ARC - Vanderbilt: Shipping Possibilities in the Arctic Ocean
Vanderbilt University is sending three academics on a mission to establish whether the Arctic ocean has viable shipping routes, now that it’s melting.
So, as an unfortunate side effect of globalisation and increasing demand for just about every product and service the human race can think of, the climate is suffering. In fact, year-on-year, we’re having a progressively worse effect as the global population goes higher and higher. As a result, the term “global warming” has become one of the most important talking points of the century, to date. Now, with that warming, the icier regions of the world are starting to melt away ─ this is awful; however, there is one silver lining. Regions, like the Arctic, where ships couldn’t sail, are looking more traversable, which means there’s potentially a whole new shipping lane opening up or global supply chain managers ─ a quicker one too.

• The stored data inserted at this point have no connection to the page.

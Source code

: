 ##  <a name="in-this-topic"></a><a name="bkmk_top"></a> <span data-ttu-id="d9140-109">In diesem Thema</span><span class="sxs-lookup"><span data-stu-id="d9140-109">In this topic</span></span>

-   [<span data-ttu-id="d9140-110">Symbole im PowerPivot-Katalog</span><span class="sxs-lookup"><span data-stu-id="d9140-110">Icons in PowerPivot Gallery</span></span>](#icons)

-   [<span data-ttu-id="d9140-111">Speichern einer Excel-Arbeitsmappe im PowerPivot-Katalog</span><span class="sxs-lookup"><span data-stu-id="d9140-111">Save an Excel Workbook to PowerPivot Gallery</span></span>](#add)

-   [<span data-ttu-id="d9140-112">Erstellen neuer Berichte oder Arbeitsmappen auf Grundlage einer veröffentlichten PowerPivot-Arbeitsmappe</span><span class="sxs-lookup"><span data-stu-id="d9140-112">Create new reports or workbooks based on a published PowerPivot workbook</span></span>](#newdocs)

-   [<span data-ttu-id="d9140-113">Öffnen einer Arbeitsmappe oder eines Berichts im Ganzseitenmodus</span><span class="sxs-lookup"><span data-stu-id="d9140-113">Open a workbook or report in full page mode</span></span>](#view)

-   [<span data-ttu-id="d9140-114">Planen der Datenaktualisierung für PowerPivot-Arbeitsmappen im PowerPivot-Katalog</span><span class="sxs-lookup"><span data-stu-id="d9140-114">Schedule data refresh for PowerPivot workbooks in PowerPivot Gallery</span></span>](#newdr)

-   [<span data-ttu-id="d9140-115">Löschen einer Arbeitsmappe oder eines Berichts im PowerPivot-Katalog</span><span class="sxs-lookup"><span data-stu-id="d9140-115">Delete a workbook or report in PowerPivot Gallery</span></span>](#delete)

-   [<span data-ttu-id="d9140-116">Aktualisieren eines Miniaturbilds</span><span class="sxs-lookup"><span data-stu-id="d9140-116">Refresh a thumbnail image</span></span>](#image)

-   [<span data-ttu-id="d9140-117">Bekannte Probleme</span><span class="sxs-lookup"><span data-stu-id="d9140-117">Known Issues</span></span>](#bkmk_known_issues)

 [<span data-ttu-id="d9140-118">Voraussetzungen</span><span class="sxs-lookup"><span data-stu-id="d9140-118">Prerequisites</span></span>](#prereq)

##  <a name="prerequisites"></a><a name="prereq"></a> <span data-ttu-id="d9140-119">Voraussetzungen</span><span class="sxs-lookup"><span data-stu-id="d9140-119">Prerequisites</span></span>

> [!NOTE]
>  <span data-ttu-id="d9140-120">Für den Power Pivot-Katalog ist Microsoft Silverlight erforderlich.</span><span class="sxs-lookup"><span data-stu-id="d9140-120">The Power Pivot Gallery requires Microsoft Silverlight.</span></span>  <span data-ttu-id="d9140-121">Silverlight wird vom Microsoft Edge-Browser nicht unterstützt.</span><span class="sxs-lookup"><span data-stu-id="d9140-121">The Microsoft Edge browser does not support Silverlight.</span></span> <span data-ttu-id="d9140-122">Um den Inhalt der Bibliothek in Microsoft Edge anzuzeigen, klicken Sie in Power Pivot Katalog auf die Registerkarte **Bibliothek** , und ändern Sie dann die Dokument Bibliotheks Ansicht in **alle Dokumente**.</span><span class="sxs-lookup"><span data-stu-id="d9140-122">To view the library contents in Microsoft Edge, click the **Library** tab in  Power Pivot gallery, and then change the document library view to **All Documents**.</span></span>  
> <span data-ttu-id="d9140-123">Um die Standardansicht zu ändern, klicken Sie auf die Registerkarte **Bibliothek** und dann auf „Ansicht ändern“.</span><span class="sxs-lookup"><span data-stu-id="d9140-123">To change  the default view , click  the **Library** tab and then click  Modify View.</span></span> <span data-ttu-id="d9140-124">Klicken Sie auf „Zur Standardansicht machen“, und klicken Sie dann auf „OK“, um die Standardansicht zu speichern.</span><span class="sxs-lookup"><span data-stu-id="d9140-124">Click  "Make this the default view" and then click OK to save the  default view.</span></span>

To determine whether the Arctic environment is a feasible new option for ship navigation, Hiba Baroud, assistant professor of civil and environmental engineering, and Ralf Bennartz, professor of earth and environment sciences, will be working in collaboration with Alice DuViver, a scientist at the National Center for Atmospheric Research (NCAR) to develop a risk-analysis framework. The academic trio has been awarded a National Science Foundation (NSF) grant to fund the project, and they’ll be focused on the economic and environmental tradeoffs between this new potential trade route and the ones already established in the southern hemisphere.
Back in 2016, the concept of ‘Navigating the New Arctic’ was on the National Science Foundation’s ‘10 Big Ideas’ list, because “Arctic change will fundamentally alter climate, weather and ecosystems globally in ways that we do not yet understand but that will have profound impacts on the world’s economy and security.” An accurate prediction, you might say.